Top of Material for this task

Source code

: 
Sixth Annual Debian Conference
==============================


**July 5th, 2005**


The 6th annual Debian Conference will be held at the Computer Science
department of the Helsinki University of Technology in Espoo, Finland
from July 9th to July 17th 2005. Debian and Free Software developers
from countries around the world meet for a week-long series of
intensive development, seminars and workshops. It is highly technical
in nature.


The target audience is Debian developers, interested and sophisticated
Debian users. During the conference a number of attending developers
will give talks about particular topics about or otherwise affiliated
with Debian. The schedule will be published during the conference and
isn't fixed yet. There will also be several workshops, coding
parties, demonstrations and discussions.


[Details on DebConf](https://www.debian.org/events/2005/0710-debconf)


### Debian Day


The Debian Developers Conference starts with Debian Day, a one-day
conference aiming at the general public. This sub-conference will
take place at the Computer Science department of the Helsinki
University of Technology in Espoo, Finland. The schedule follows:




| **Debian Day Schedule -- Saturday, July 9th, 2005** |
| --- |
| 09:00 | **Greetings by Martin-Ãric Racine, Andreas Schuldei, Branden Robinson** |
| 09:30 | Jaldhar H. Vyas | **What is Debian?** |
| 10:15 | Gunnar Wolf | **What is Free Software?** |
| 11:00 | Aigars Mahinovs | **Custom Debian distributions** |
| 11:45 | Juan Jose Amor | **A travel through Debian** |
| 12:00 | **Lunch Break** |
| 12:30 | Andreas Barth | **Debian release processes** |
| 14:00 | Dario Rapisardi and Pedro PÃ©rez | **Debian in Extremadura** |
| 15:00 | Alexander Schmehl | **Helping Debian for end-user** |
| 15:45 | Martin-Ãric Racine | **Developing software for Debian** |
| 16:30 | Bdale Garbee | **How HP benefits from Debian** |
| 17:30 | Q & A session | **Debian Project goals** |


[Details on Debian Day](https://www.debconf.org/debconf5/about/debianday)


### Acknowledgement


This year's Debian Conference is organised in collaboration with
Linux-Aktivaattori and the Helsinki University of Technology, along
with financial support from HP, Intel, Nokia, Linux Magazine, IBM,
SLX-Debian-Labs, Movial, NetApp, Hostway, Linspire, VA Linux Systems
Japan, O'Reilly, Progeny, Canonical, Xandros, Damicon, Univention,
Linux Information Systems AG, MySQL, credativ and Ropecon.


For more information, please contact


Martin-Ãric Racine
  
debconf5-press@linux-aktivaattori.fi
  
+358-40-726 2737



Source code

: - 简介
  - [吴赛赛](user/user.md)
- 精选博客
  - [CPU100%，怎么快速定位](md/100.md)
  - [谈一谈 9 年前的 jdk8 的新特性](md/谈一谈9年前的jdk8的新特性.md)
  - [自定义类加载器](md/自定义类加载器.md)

Bottom of Material for this task
Top of Material for this task

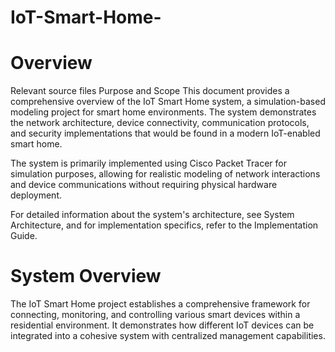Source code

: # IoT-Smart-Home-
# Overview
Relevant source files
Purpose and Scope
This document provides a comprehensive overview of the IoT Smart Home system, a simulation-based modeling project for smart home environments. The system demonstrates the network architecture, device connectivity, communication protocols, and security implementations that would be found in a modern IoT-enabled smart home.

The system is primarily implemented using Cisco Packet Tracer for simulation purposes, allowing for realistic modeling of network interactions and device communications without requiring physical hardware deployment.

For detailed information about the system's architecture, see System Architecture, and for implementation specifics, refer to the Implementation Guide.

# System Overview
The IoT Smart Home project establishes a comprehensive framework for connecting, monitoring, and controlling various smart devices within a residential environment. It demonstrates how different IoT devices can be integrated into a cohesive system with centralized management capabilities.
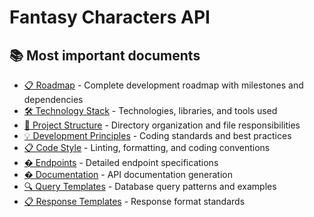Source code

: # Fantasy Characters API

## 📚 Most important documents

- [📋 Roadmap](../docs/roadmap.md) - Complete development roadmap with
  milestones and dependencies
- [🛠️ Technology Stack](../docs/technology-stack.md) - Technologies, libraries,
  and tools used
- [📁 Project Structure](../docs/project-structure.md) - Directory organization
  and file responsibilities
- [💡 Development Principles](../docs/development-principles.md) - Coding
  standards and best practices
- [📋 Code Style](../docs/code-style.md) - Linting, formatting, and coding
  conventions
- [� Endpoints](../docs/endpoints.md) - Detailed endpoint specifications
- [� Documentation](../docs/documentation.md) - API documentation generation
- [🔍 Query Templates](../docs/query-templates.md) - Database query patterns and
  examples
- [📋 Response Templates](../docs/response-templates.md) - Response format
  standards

Bottom of Material for this task

=== Action item ===
Using the listing above, locate the lines that hold "University" and copy each one.

=== Output below ===
department of the Helsinki University of Technology in Espoo, Finland
University of Technology in Espoo, Finland. The schedule follows:
Linux-Aktivaattori and the Helsinki University of Technology, along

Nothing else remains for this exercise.